13
Sep/19

TATTOO UPRISING

13
Sep/19
Tattoo Uprising

Ink legends Stoney St. Clair and Ed Hardy show how it’s done in Columbus, Ohio, in 1980 in Alan Govenar’s Tattoo Uprising (photograph by Alan Govenar / courtesy of Documentary Arts)

TATTOO UPRISING (Alan Govenar, 2019)
Cinema Village
22 East 12th St. between University Pl. & Fifth Ave.
Opens Friday, September 13
212-529-6799
www.tattoouprising.com
www.cinemavillage.com

“Just the way they say you are what you eat, you are what you wear, too,” Calamity Jane Nemhauser says in Tattoo Uprising, Alan Govenar’s forty-years-in-the-making documentary celebrating the art of inking human bodies. Writer-director Govenar has been working on the film since 1980, when he was finishing his 1981 half hour Stoney Knows How, about tattoo legend Stoney St. Clair. Govenar and editor Jason Johnson-Spinos interweave four decades of interviews and archival footage into the film, in which Govenar speaks extensively with St. Clair and fashionista Ed Hardy, who redefined what tattooing could be; documentarian Les Blank and director Werner Herzog, who show off their tats while the former is making Burden of Dreams and the latter Fitzcarraldo; woman tattoo artists Cynthia Witkin, Calamity Jane, Jamie Summers, and Anne de Hey!; sideshow performer and tattoo artist Captain Don, who sings a song about his chosen profession; and prisoners who reveal their tattoos and discuss the impact they have on their feelings of freedom.

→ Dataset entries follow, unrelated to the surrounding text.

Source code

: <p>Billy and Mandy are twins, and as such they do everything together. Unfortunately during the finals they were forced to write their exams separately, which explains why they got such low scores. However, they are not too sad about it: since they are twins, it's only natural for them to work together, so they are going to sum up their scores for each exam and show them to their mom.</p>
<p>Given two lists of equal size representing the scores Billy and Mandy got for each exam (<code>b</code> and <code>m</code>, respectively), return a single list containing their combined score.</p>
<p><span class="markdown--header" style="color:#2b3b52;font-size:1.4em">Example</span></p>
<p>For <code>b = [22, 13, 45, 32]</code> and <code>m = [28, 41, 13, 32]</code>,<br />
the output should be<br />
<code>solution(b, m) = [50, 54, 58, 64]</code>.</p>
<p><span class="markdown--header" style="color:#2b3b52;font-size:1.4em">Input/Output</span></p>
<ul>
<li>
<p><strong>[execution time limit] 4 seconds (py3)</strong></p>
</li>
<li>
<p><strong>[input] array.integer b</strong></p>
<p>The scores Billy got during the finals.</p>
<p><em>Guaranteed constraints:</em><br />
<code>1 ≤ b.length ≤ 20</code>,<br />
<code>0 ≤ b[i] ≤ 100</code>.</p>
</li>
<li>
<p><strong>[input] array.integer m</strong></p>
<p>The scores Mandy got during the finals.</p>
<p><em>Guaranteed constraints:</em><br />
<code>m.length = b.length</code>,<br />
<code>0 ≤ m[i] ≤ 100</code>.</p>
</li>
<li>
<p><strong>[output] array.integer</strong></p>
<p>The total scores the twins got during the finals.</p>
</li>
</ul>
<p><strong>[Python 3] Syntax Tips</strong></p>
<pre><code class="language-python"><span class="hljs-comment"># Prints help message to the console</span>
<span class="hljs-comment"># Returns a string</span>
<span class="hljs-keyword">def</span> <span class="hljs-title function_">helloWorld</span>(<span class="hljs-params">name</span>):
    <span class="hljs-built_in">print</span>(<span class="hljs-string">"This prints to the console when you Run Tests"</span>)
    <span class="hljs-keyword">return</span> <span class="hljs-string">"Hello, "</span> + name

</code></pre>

Author Govenar also delves into the history of tattooing, from biblical times through the Renaissance, from Captain James Cook’s discoveries to Gus Wagner’s influential flash tattoos, and such art exhibitions as “Flash from the Past: Classic American Tattoo Designs 1890 – 1965” at the Hertzberg Circus Collection and Museum in San Antonio and “Pierced Hearts and True Love: A Century of Drawings for Tattoos” at the Drawing Center in New York. “It’s a hot language. It’s a cellular semiotics of communication that we’re only now beginning to realize exists across the world and throughout history in a way that no other medium functions,” Hardy explains. And there’s plenty of tattooing, the camera getting up close and personal as needles buzz into flesh, creating complicated, daring, and exquisite designs, using the human body as a living canvas.